The Demetrios Virgin
Page 28
On her finger the ring Andreas had given her the previous evening glittered brilliantly.
‘It’s amazing how good fake diamonds can look these days, isn’t it?’ she had chattered nervously when Andreas had taken it from its box. She’d tried to disguise from him how edgy and unhappy she felt about wearing a ring on the finger that she had imagined would only ever bear a ring given to her by the man she loved, a ring she would wear forever.
‘Is it?’ Andreas had responded almost contemptuously. ‘I wouldn’t know.’
His comment had set all her inner alarm bells ringing and she had demanded anxiously, ‘This... It isn’t real, is it?’
His expression had given her her answer.
‘It is!’ She had swallowed, unable to drag her gaze away from the fiery sparkle of the magnificent solitaire.
‘Athena would have spotted a fake diamond immediately,’ Andreas had told her dismissively when she’d tried to protest that she didn’t want the responsibility of wearing something of such obvious value.
‘If she can spot a fake diamond so easily,’ she had felt driven to ask him warily, ‘then surely she will be able to spot a fake fiancée.’
‘Athena deals in hard facts, not emotions,’ had been Andreas’s answer.
Hard facts, Saskia reflected now, remembering that brief conversation. Like the kiss Andreas had given her last night, knowing Athena would witness it. Andreas himself had made no mention of what he had done, but Saskia had known that her guess as to why he had done it was correct when, immediately after he had ended his telephone call, he had switched on the apartment’s air conditioning with the grim comment, ‘We need some fresh air in here.’
Later, Andreas had gone out, as promised, and, after picking at the meal he had ordered her, Saskia had gone to bed—alone.
* * *
‘HOW LONG WILL it take us to reach Aphrodite?’ Saskia asked Andreas as they boarded their flight.
‘On this occasion it will take longer than normal,’ Andreas answered as the stewardess showed them to their seats—first-class seats, Saskia noted with a small frisson of nervous awe. She had never flown first class before, never really done anything that might have equipped her to feel at home in the rarefied stratosphere of the mega-wealthy that Andreas and his family obviously inhabited.
‘Once we arrive in Athens I’m afraid I shall have to leave you to occupy yourself for a few hours before we continue with our journey. That was my grandfather who rang last night. He wants to see me.’
‘He won’t be at the island?’ Saskia asked.

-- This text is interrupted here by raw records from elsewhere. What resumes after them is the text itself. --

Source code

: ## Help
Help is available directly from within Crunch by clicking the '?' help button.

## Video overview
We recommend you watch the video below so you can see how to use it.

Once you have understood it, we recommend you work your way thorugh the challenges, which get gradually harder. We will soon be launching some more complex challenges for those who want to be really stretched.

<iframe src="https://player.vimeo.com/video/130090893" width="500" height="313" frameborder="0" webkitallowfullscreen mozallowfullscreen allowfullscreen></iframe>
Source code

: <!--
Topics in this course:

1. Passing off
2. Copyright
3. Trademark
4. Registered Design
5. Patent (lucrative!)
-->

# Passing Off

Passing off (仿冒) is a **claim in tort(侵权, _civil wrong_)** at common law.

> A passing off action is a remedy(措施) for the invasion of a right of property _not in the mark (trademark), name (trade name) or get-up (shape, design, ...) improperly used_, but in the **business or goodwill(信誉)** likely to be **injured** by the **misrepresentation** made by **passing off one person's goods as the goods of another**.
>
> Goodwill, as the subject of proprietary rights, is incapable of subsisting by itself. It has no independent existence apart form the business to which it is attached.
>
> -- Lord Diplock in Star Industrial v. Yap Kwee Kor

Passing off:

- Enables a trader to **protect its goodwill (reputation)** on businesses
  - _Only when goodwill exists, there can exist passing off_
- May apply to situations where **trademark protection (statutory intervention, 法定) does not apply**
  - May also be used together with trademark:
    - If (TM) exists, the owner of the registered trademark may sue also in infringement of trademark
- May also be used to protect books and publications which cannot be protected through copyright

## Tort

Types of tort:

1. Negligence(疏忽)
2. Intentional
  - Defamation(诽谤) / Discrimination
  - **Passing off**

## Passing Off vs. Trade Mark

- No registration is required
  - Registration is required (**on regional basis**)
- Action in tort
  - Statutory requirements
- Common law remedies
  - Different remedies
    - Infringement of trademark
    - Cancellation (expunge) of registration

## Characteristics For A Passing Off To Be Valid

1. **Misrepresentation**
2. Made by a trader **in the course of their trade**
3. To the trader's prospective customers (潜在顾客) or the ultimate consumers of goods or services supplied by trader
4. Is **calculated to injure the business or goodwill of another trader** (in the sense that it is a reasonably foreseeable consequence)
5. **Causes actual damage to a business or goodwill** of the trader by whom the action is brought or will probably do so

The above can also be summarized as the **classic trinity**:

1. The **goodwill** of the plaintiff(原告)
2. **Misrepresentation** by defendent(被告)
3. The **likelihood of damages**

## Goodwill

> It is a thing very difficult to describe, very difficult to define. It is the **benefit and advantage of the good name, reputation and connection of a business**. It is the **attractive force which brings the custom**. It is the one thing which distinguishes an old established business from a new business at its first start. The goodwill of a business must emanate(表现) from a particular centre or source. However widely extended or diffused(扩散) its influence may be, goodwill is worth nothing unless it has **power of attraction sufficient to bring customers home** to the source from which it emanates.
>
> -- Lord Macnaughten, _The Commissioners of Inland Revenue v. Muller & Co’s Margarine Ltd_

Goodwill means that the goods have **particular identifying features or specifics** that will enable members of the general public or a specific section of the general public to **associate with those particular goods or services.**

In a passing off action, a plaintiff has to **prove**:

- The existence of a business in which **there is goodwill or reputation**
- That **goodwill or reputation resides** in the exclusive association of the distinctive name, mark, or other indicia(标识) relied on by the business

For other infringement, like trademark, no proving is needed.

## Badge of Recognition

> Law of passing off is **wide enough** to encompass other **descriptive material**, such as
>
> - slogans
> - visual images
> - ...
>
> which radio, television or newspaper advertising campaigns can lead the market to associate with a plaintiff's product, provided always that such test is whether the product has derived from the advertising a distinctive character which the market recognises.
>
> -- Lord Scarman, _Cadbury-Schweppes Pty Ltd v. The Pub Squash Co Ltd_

‘Not immediately. His heart condition means that he has to undergo regular check-ups—a precautionary measure only, thank goodness—and they will keep him in Athens for the next day or so.’
‘Athena told me she doesn’t believe that our relationship will last. She believes that the two of you are destined to be together,’ Saskia said.
‘She’s trying to intimidate you,’ Andreas responded, the smile he had given the attentive stewardess replaced by a harsh frown.
Impulsively Saskia allowed the sympathy she had unexpectedly felt for him the previous evening to take precedence over her own feelings. Turning towards him, she said softly, ‘But surely if you explained to your grandfather how you feel he would understand and accept that you can’t be expected to marry a woman you don’t...you don’t want to marry...’
‘My grandfather is as stubborn as a mule. He’s also one hell of a lot more vulnerable than he thinks...than any of us want him to think. His heart condition...’ He gave a small sigh. ‘At the moment it’s stable, but it is important that he—and we—keep his stress levels down. If I told him that I didn’t want to marry Athena without producing you as a substitute he would immediately become very stressed indeed. It isn’t just that by marrying Athena as he wishes I would attach her fortune and assets to our own, my grandfather is also a man to whom male descendants are of paramount importance.
‘My elder sister already has two daughters, and Athena also has two. My grandfather is desperate for me, as his direct male descendent, to produce the next male generation...a great-grandson.’